Paper published in international Journal of Semantic Computing, vol. 14, no. 03
Piyush Yadav, Dhaval Salwala, Dibya Prakash Das, Edward Curry, “Knowledge Graph Driven Approach to Represent Video Streams for Spatiotemporal Event Pattern Matching in Complex Event Processing“, In International Journal of Semantic Computing, vol. 14, no. 03, pp. 423-455, 2020.

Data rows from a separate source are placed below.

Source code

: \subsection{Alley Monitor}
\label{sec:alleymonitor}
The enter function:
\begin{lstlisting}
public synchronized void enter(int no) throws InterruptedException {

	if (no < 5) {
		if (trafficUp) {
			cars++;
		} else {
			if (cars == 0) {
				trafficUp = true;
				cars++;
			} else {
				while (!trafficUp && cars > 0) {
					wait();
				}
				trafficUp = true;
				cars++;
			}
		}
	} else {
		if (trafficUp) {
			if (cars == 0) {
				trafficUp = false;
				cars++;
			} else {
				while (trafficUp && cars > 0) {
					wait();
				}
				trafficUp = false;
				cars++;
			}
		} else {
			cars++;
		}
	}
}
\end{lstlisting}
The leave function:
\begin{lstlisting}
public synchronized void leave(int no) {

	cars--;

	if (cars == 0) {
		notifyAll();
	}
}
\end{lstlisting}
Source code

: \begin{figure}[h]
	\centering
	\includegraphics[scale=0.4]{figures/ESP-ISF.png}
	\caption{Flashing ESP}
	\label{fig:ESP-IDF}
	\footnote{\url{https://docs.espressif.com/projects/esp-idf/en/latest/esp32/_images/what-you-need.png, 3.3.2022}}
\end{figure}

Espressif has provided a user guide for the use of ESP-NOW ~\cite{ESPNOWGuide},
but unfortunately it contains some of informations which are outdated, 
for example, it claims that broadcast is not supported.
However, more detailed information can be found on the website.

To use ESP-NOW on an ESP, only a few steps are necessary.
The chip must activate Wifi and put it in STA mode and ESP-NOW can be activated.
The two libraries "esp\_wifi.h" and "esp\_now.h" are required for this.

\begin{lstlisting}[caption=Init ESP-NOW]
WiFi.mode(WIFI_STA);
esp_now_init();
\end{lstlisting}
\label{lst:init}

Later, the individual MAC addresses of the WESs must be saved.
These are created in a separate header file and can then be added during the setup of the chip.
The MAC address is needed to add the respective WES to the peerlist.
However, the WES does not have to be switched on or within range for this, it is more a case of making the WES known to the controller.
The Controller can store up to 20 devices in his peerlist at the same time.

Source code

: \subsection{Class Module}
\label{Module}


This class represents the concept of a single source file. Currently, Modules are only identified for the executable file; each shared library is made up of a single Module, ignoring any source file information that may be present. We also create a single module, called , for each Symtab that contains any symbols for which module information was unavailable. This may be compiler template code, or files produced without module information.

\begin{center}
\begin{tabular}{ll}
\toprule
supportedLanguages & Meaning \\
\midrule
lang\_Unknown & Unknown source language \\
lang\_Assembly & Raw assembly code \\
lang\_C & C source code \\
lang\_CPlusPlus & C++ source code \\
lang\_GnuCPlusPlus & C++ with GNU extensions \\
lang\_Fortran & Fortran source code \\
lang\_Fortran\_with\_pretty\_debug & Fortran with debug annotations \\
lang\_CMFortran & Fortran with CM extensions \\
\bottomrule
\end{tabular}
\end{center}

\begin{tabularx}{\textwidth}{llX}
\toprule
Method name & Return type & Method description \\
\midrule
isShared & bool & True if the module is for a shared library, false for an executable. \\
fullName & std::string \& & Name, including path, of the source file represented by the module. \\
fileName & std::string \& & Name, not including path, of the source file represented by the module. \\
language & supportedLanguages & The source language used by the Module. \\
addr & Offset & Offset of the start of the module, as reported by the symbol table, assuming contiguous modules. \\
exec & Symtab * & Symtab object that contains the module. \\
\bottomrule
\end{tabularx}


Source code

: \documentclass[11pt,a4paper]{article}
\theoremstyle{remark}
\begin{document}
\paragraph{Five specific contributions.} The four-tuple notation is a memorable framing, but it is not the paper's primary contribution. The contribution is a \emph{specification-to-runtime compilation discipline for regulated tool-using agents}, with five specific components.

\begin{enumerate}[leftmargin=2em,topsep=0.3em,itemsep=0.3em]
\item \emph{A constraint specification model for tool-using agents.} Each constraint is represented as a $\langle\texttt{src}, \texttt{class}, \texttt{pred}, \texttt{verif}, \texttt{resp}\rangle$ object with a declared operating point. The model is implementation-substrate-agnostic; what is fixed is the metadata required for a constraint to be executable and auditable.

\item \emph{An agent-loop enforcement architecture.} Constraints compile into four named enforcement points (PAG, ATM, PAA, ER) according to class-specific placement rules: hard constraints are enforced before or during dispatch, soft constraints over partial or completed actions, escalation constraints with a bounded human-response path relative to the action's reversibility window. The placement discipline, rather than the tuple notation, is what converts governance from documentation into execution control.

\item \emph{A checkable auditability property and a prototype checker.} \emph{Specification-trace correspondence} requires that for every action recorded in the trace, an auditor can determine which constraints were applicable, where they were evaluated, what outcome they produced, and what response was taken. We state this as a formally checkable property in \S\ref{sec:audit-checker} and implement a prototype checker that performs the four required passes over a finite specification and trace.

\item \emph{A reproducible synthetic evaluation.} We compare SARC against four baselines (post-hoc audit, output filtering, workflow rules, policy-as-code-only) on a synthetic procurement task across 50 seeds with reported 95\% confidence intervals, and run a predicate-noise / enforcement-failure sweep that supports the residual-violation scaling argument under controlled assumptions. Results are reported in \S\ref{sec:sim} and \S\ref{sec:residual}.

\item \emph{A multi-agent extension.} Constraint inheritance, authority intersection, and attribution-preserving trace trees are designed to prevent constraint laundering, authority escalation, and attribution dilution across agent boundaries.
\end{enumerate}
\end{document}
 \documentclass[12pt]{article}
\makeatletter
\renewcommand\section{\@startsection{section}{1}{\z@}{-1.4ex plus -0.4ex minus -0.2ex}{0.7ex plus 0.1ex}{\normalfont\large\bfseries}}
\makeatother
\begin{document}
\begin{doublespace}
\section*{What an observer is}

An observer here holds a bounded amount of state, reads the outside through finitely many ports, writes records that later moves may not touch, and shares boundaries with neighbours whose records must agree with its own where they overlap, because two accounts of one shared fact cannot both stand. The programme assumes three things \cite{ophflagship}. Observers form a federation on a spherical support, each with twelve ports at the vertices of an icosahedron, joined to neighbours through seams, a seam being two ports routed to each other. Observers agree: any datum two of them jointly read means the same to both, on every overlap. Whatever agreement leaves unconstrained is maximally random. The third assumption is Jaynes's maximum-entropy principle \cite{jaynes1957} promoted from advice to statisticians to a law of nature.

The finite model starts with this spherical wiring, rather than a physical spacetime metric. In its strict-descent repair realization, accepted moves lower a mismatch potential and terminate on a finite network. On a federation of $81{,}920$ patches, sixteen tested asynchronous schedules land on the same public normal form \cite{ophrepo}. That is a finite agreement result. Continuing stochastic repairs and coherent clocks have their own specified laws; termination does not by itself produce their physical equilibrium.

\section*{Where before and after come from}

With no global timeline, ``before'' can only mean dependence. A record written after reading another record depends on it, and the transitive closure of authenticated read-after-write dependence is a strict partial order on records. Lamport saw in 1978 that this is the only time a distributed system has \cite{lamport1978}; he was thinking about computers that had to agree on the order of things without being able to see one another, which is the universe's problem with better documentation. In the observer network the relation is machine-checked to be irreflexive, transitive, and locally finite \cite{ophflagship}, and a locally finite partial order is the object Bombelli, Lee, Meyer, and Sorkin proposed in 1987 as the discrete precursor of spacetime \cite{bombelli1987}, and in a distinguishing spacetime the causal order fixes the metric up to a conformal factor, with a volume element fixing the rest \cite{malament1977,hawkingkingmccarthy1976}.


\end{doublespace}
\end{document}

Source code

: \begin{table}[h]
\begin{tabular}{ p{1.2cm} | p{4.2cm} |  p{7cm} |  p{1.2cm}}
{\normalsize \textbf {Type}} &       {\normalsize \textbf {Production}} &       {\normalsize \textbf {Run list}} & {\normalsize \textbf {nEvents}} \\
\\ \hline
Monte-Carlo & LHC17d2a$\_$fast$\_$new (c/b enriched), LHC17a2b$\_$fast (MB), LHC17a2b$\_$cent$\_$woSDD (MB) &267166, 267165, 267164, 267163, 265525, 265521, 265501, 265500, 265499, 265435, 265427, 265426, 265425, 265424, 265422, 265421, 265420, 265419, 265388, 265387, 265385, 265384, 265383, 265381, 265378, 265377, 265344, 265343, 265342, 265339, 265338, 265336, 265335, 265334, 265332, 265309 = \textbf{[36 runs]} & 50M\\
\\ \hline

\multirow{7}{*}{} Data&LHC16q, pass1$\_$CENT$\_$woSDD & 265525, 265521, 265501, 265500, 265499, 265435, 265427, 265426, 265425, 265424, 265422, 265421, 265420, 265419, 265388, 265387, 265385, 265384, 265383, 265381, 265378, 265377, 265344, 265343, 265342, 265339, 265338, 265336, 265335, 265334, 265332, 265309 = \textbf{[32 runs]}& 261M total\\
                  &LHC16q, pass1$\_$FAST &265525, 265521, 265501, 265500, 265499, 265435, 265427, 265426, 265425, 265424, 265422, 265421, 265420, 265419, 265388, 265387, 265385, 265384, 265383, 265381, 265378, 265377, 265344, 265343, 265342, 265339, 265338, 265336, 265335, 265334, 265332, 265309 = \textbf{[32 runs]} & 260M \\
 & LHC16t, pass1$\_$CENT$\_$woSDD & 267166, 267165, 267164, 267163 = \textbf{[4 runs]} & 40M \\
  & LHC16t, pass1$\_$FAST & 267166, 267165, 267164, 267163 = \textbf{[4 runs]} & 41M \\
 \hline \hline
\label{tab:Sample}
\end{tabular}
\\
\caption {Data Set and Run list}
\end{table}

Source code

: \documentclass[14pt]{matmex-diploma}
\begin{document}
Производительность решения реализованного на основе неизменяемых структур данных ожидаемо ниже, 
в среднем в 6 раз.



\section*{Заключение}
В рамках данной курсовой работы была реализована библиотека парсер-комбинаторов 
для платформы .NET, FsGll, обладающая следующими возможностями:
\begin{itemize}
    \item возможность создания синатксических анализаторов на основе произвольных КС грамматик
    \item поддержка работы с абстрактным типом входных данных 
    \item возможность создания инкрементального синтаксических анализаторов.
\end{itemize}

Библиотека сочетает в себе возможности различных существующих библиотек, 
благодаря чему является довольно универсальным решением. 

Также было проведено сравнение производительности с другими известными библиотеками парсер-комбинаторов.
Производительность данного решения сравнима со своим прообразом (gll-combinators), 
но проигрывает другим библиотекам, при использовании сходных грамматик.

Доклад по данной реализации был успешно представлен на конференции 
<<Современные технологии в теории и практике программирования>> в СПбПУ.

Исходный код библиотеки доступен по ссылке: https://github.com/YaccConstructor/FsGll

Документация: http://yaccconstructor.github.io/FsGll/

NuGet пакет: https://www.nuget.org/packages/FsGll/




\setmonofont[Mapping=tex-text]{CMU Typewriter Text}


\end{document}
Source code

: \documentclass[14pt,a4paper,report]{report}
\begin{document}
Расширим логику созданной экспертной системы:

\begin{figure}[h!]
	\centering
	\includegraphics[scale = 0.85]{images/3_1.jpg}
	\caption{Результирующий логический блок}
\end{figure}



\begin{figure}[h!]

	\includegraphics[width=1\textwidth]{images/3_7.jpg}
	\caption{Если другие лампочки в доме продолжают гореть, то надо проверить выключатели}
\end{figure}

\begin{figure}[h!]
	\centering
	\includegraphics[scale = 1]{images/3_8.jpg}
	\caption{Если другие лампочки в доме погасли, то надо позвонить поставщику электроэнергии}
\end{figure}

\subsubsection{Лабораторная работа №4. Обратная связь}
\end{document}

Complex Event Processing (CEP) is an event processing paradigm to perform real-time analytics over streaming data and match high-level event patterns. Presently, CEP is limited to process structured data stream. Video streams are complicated due to their unstructured data model and limit CEP systems to perform matching over them. This work introduces a graph-based structure for continuous evolving video streams, which enables the CEP system to query complex video event patterns. We propose the Video Event Knowledge Graph (VEKG), a graph-driven representation of video data. VEKG models video objects as nodes and their relationship interaction as edges over time and space. It creates a semantic knowledge representation of video data derived from the detection of high-level semantic concepts from the video using an ensemble of deep learning models. A CEP-based state optimization — VEKG-Time Aggregated Graph (VEKG-TAG) — is proposed over VEKG representation for faster event detection. VEKG-TAG is a spatiotemporal graph aggregation method that provides a summarized view of the VEKG graph over a given time length. We defined a set of nine event pattern rules for two domains (Activity Recognition and Traffic Management), which act as a query and applied over VEKG graphs to discover complex event patterns. To show the efficacy of our approach, we performed extensive experiments over 801 video clips across 10 datasets. The proposed VEKG approach was compared with other state-of-the-art methods and was able to detect complex event patterns over videos with FF-Score ranging from 0.44 to 0.90. In the given experiments, the optimized VEKG-TAG was able to reduce 99% and 93% of VEKG nodes and edges, respectively, with 5.19XX faster search time, achieving sub-second median latency of 4–20ms.